(Problem):
In the listing below, find the line containing "this tag is" and the line containing "When you use the [Set". Repeat exactly those two lines and every line between them.

*** Block opens ***

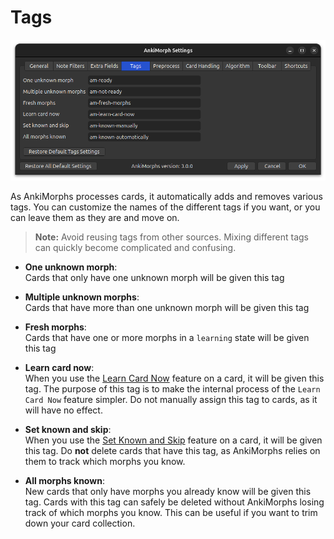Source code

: # Tags

![tags-tab.png](../../../img/tags-tab.png)

As AnkiMorphs processes cards, it automatically adds and removes various tags. You can customize the names
of the different tags if you want, or you can leave them as they are and move on.

> **Note:** Avoid reusing tags from other sources. Mixing different tags can quickly become complicated and confusing. 

* **One unknown morph**:  
  Cards that only have one unknown morph will be given this tag

* **Multiple unknown morphs**:  
  Cards that have more than one unknown morph will be given this tag
* **Fresh morphs**:  
  Cards that have one or more morphs in a `learning` state will be given this tag
* **Learn card now**:  
  When you use the [Learn Card Now](../../usage/browser.md) feature on a card, it will be given this tag. The purpose of
  this tag is to make the internal process of the `Learn Card Now` feature simpler. Do not manually assign this tag to
  cards, as it will have no effect.
* **Set known and skip**:  
  When you use the [Set Known and Skip](../../usage/reviewing-cards.md#encountering-morphs-you-already-know) feature on
  a card, it will be given this tag. Do **not** delete cards that have this tag, as AnkiMorphs relies on them to track
  which morphs you know.
* **All morphs known**:  
  New cards that only have morphs you already know will be given this tag. Cards with this tag can safely be deleted
  without AnkiMorphs losing track of which morphs you know. This can be useful if you want to trim down your card
  collection.

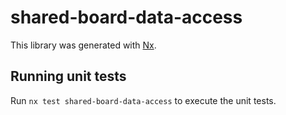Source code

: # shared-board-data-access

This library was generated with [Nx](https://nx.dev).

## Running unit tests

Run `nx test shared-board-data-access` to execute the unit tests.
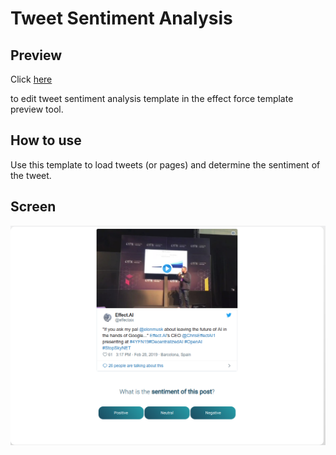 # Tweet Sentiment Analysis

## Preview

Click 
[here](https://api.beta.effect.ai/template/preview?templateUrl=https://raw.githubusercontent.com/effectai/effect-force-templates/master/templates/TweetSentiment/template.html&options[default_styling]=true&placeholders[tweetlink]=https://twitter.com/effectaix/status/1101109072445796352)

to edit tweet sentiment analysis template in the effect force template preview tool.

## How to use
Use this template to load tweets (or pages) and determine the sentiment of the tweet.

## Screen
![Tweet Sentiment Analysis Screenshot](screen.png)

*** Block closes ***

(Answer for this exercise):
  this tag is to make the internal process of the `Learn Card Now` feature simpler. Do not manually assign this tag to
  cards, as it will have no effect.
* **Set known and skip**:  
  When you use the [Set Known and Skip](../../usage/reviewing-cards.md#encountering-morphs-you-already-know) feature on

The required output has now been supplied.